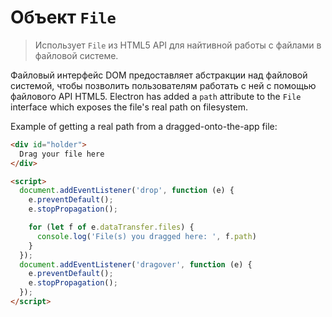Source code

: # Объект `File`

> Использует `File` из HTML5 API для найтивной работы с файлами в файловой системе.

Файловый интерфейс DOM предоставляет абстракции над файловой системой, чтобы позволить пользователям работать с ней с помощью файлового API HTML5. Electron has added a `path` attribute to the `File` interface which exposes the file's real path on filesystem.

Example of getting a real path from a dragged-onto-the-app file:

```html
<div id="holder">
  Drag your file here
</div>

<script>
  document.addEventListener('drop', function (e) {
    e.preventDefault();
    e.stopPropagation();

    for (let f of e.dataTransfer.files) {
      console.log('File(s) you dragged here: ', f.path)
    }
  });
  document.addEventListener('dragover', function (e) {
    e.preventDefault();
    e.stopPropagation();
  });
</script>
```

====

▸ What you have to do: From the data above, copy each line with the string "document" in it.

▸ Problem solution:
  document.addEventListener('drop', function (e) {
  document.addEventListener('dragover', function (e) {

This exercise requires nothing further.